Work to be completed >> Using the entries below, show all lines with the string "programs".

Data records >>
------------------------------------------------

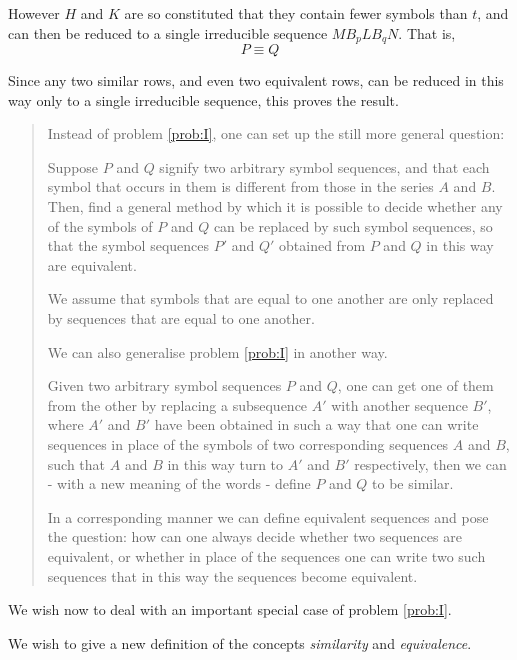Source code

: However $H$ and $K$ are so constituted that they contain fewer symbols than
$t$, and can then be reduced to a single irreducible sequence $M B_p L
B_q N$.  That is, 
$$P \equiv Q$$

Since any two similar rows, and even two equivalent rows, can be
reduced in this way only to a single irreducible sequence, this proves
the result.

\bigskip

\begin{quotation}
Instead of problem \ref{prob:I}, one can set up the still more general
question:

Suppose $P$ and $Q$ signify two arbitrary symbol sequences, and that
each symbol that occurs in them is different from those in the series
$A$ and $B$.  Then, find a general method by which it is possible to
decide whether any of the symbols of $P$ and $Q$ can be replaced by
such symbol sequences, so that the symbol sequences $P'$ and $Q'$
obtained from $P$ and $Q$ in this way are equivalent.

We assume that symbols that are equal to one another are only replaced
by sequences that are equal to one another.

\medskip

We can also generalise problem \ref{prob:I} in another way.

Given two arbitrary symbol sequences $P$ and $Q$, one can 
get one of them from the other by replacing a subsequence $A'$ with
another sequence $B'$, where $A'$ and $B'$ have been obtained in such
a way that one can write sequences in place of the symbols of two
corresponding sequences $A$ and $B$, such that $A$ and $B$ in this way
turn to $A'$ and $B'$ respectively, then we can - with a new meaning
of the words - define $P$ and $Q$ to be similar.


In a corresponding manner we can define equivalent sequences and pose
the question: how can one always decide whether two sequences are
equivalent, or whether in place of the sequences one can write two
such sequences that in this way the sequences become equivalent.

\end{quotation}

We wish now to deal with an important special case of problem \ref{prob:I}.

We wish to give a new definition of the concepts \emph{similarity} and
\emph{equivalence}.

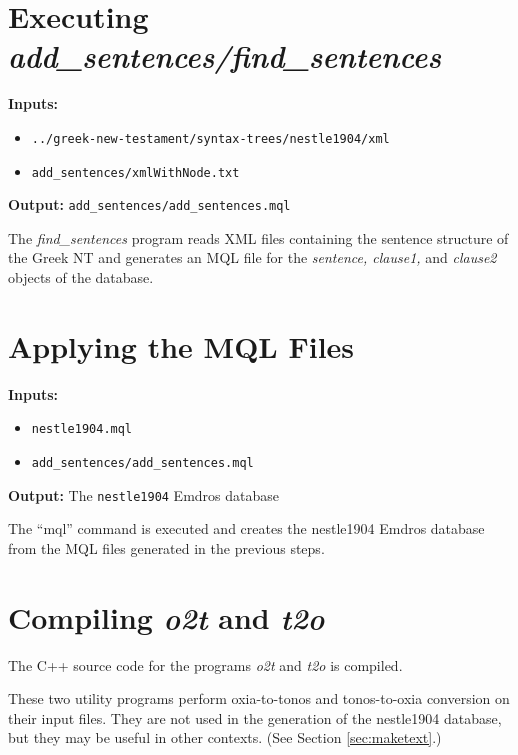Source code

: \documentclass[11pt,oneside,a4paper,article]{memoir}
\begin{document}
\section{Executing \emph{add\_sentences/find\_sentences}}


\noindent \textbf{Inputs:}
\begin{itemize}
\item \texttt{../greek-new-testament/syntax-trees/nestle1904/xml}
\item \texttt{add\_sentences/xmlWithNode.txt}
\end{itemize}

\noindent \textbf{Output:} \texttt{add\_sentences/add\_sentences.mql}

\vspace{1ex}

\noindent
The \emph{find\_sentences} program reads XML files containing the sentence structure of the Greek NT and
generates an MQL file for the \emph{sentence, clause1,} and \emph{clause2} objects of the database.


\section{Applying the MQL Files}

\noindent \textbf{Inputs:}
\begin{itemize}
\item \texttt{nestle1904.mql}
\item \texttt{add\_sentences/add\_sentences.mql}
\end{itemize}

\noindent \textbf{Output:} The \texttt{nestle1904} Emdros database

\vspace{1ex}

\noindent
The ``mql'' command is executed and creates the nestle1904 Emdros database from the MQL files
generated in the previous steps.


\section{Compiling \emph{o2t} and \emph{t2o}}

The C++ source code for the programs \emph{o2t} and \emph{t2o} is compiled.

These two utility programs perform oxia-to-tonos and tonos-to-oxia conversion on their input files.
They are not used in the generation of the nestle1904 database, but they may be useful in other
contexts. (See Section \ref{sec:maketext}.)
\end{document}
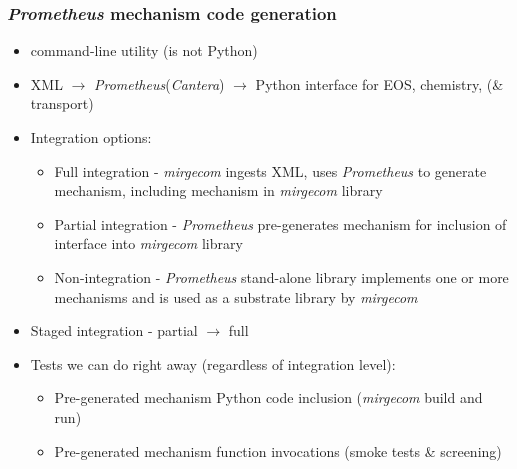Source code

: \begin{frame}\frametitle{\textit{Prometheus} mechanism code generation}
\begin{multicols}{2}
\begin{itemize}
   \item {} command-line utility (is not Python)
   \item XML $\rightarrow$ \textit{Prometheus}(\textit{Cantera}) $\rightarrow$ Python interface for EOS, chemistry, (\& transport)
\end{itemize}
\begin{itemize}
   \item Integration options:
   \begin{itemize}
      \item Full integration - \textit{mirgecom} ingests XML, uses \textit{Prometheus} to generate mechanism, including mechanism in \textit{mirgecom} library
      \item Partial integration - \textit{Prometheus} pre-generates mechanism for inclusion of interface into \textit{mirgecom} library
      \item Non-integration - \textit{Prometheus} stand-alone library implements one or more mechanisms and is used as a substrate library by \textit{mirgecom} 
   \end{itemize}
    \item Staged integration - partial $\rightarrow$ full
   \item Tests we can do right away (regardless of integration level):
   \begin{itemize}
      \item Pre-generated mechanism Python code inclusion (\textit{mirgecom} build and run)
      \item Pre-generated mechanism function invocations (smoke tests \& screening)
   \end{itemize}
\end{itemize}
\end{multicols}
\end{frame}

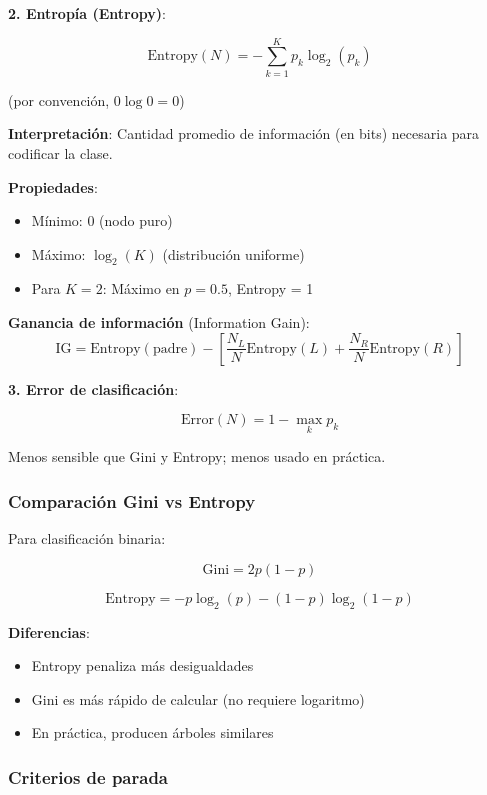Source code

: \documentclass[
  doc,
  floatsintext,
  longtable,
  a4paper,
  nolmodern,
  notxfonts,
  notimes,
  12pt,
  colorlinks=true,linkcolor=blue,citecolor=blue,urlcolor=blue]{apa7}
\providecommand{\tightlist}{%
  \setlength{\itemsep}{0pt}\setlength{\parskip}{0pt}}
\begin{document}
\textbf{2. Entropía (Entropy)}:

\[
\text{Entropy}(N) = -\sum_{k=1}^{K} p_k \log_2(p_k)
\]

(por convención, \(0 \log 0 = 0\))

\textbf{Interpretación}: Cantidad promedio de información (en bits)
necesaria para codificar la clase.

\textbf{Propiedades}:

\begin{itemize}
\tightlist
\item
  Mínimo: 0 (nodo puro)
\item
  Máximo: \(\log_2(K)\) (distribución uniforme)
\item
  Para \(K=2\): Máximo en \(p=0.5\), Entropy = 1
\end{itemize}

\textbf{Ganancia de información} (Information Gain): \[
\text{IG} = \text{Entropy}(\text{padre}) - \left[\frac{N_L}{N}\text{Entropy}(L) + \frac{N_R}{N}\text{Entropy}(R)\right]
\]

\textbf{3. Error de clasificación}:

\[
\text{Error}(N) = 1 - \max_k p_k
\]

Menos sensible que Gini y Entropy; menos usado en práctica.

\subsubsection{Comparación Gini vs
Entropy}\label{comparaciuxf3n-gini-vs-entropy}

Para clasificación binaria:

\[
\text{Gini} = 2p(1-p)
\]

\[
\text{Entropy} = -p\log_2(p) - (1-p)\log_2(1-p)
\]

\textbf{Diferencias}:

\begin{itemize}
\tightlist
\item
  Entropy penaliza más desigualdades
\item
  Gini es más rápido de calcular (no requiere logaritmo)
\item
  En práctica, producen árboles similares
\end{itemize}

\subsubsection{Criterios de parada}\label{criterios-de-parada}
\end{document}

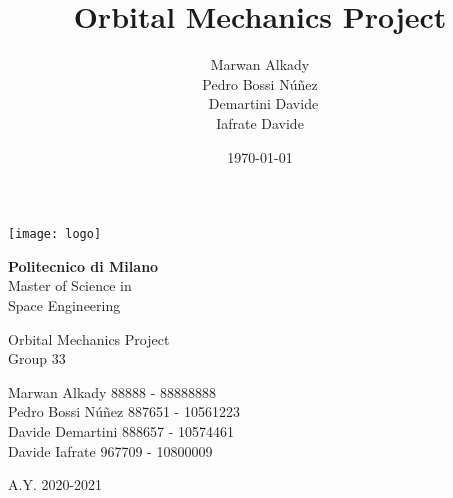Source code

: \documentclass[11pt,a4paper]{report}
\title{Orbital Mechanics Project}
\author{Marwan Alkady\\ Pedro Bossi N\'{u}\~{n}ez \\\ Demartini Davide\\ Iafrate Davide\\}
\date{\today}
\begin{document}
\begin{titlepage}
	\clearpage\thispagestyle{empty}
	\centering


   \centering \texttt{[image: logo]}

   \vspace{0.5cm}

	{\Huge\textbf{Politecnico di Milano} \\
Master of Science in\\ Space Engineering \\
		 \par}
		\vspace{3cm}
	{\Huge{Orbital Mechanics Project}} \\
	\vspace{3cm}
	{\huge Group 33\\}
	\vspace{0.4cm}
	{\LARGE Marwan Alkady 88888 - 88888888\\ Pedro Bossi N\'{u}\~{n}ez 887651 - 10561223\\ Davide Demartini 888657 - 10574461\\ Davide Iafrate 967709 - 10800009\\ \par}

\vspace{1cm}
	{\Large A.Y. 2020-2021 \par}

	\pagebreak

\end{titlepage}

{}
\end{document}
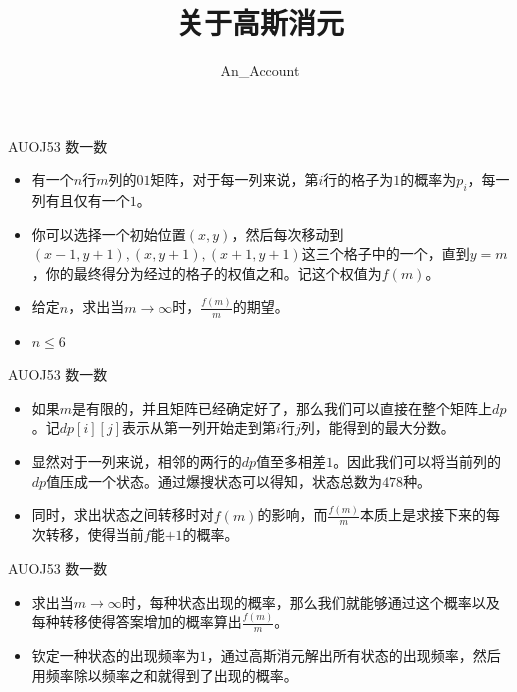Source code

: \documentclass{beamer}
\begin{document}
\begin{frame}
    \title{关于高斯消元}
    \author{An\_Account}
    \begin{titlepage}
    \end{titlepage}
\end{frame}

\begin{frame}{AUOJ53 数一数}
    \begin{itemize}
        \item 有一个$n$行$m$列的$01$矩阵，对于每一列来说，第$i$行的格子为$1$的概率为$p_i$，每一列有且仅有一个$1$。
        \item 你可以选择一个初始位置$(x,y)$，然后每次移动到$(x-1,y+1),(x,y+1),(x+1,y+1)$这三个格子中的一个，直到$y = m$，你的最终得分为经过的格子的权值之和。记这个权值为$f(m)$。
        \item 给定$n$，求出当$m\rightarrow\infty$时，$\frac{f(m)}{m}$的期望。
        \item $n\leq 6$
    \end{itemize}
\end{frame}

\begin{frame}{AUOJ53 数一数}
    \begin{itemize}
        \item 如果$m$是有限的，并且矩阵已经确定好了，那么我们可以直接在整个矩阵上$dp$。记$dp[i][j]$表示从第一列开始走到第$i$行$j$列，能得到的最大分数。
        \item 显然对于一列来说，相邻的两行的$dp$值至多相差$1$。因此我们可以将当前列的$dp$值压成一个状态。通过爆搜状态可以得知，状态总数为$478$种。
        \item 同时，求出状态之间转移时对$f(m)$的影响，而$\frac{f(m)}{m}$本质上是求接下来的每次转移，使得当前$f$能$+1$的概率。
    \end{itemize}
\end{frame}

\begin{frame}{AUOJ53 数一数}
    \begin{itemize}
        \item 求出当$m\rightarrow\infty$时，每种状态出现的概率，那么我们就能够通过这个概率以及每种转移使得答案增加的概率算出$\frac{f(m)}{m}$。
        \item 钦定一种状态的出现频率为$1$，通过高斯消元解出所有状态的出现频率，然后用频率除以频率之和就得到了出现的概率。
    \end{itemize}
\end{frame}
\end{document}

------------------------------------------------

Response to the task >>
The C++ source code for the programs \emph{o2t} and \emph{t2o} is compiled.
These two utility programs perform oxia-to-tonos and tonos-to-oxia conversion on their input files.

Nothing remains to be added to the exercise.